* [PROVIDED RECORDS]
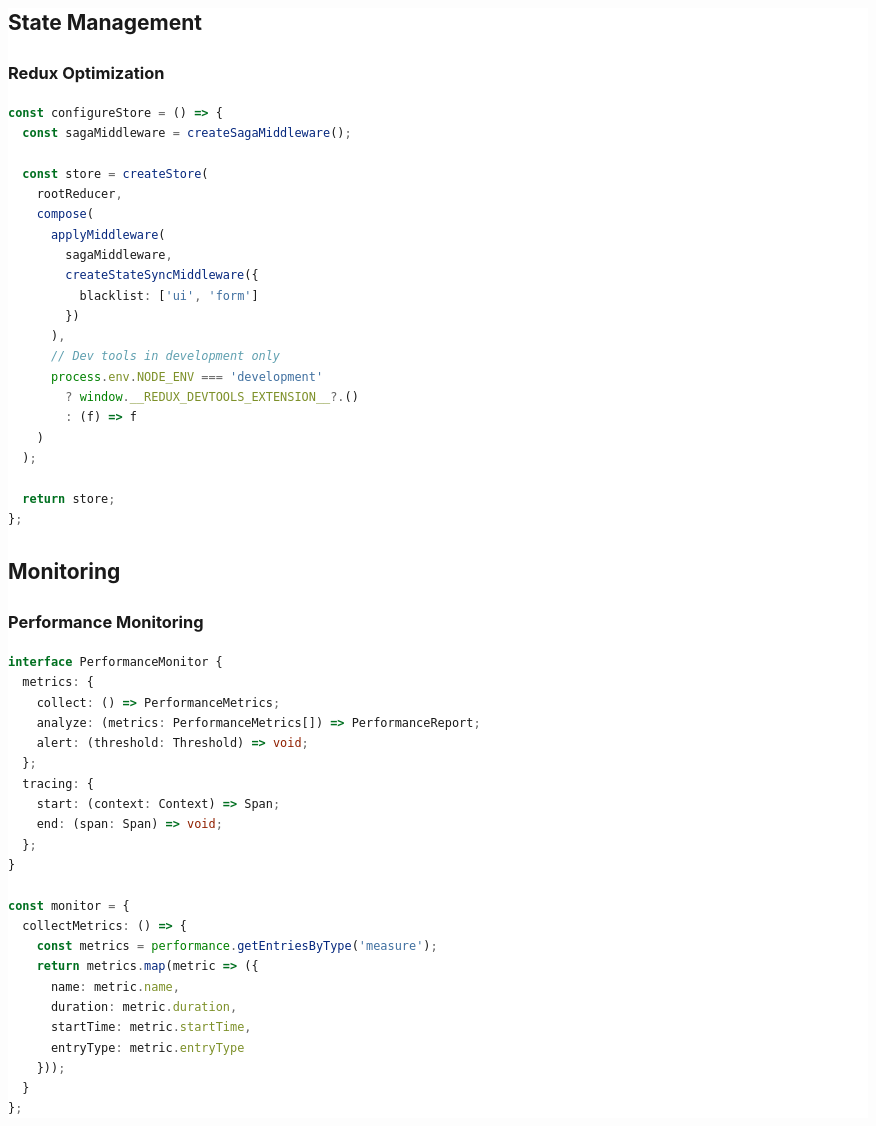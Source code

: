 ## State Management

### Redux Optimization
```typescript
const configureStore = () => {
  const sagaMiddleware = createSagaMiddleware();
  
  const store = createStore(
    rootReducer,
    compose(
      applyMiddleware(
        sagaMiddleware,
        createStateSyncMiddleware({
          blacklist: ['ui', 'form']
        })
      ),
      // Dev tools in development only
      process.env.NODE_ENV === 'development'
        ? window.__REDUX_DEVTOOLS_EXTENSION__?.()
        : (f) => f
    )
  );

  return store;
};
```

## Monitoring

### Performance Monitoring
```typescript
interface PerformanceMonitor {
  metrics: {
    collect: () => PerformanceMetrics;
    analyze: (metrics: PerformanceMetrics[]) => PerformanceReport;
    alert: (threshold: Threshold) => void;
  };
  tracing: {
    start: (context: Context) => Span;
    end: (span: Span) => void;
  };
}

const monitor = {
  collectMetrics: () => {
    const metrics = performance.getEntriesByType('measure');
    return metrics.map(metric => ({
      name: metric.name,
      duration: metric.duration,
      startTime: metric.startTime,
      entryType: metric.entryType
    }));
  }
};
```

* [WHAT TO PRODUCE]
Go through the listing above and find each line containing the string "development"; copy those lines.

* [SOLUTION TO THIS EXERCISE]
      // Dev tools in development only
      process.env.NODE_ENV === 'development'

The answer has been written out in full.